In dchudz/predcomps: Average Predictive Comparisons

Future work

Categorical inputs

I'm not quite sure about the best way to sample from the distribution for an input of interest, conditional on the other inputs, when those other inputs include categorical variables.

Gelman & Pardoe 2007 discuss what to do when the input of interest is an unordered categorical variable, but I'm mainly interested in applying the statistic I'm calling impact to categorical variables, since impact is comparable across all types of inputs.

Distribution of predictive comparisons

Rigth now we're just providing point summaries. It'd be nice to see the distribution. (This is different from accounting for model uncertainty.)

Uncertainty

As discussed in the paper, it is entirely natural to allow for multiple samples of parameters and plot these measures with their uncertainties as in the paper.

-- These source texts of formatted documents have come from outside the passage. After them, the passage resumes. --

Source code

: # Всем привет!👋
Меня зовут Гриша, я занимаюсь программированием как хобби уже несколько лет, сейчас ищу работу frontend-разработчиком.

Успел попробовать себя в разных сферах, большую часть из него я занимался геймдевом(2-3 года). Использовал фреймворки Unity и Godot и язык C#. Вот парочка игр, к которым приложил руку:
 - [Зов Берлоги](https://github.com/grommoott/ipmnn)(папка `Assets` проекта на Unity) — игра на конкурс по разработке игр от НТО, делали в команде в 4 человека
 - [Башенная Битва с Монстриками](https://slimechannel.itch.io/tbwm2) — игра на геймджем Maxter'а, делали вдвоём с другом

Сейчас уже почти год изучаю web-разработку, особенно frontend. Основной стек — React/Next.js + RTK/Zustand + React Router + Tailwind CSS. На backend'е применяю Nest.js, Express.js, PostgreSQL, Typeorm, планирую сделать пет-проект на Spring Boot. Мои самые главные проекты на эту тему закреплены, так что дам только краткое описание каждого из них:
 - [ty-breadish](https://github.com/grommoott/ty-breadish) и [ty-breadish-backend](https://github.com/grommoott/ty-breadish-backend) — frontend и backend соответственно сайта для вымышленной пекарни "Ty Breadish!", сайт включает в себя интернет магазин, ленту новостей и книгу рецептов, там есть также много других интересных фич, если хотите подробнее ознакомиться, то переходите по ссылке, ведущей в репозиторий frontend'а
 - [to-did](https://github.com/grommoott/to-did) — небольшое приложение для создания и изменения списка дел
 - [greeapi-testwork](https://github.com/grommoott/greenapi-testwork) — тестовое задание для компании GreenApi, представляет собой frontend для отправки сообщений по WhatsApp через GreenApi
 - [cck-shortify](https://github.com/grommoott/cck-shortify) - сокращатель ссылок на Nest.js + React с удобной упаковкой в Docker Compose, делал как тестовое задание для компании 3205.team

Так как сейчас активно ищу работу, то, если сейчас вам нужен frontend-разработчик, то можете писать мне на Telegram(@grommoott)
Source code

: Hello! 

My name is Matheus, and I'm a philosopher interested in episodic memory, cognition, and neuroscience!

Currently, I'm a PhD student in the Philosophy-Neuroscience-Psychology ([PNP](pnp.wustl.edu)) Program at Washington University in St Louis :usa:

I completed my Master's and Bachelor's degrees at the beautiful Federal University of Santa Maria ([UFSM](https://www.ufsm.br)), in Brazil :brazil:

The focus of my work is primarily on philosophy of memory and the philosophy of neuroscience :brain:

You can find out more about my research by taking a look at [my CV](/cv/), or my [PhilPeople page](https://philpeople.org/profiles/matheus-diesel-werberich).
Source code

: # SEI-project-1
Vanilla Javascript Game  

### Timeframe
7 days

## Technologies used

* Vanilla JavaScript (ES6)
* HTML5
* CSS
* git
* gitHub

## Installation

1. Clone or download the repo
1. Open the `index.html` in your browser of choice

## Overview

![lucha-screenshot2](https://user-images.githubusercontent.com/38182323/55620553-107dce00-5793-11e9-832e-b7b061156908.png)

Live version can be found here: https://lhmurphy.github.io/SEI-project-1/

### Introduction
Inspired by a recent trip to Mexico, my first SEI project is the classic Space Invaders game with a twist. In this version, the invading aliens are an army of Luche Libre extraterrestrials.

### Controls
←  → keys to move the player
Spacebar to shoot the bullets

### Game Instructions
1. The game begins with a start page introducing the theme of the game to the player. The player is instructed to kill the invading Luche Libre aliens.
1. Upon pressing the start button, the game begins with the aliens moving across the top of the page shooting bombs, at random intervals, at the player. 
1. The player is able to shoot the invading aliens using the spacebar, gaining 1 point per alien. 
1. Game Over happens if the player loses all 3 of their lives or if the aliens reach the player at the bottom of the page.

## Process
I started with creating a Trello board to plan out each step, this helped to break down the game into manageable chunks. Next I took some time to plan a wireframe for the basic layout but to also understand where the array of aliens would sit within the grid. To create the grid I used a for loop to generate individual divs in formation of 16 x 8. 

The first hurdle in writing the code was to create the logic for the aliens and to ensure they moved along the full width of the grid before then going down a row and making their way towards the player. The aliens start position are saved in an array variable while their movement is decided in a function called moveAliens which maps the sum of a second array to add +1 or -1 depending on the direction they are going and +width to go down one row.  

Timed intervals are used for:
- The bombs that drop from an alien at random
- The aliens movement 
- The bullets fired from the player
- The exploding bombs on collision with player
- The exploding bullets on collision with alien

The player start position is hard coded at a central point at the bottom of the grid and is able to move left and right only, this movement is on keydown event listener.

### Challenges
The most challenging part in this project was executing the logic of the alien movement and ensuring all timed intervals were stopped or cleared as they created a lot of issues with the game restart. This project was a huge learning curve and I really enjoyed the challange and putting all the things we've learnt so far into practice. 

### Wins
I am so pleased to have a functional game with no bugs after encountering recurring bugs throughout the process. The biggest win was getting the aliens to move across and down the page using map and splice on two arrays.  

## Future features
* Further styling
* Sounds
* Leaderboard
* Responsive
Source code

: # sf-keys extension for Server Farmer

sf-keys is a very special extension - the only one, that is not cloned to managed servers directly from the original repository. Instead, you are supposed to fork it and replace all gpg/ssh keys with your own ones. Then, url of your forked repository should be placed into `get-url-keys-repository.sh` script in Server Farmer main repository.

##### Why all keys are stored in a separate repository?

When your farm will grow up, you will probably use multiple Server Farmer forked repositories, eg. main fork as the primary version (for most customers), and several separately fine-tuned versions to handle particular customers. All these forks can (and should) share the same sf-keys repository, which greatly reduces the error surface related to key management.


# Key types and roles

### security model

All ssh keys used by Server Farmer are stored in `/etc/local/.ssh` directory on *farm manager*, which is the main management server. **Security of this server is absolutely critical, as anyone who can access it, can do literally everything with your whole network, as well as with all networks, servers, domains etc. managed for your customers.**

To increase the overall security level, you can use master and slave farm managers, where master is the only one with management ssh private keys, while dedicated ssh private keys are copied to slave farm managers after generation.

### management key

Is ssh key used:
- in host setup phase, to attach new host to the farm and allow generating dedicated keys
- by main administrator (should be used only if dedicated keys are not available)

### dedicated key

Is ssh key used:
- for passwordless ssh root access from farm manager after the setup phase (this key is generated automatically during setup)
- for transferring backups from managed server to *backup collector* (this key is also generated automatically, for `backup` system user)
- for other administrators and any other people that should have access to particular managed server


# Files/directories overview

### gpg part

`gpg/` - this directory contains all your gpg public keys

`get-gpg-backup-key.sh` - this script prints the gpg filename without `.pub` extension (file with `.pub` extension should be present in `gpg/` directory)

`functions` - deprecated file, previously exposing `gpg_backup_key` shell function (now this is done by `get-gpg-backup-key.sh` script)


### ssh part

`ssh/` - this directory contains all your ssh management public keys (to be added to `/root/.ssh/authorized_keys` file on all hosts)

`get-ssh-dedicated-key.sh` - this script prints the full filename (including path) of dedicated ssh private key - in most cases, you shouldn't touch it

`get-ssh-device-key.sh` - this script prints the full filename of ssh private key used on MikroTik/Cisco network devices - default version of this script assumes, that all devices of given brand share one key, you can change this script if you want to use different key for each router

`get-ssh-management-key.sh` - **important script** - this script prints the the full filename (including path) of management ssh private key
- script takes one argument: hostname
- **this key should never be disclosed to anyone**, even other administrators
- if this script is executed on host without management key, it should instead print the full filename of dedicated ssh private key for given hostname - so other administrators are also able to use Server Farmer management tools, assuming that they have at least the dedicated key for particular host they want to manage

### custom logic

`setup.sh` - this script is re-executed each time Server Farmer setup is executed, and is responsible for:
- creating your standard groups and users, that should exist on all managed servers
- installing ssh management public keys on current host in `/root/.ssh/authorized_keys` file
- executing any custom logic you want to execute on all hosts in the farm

I'm also interested in the uncertainty that arises from the density estimation.

Weights

More work is necessary to understand better what the weights should be / how to best represent the appropriate conditional distributions. Maybe in some cases we should even drop the distance-based approach and use something like BART?

Code robustness

I should deal with potential column name conflicts in data frames (e.g. I use a "Weight" column, so I'll have problems if one of the inputs has that name).

Other tools/methods for understanding complicated models

I'd like to compile a list of other work in this direction, maybe comparing them with this (and perhaps giving examples that show why/when you'd want to use this instead).

I should add a page discussing other methods people have used to get at somewhat the same idea.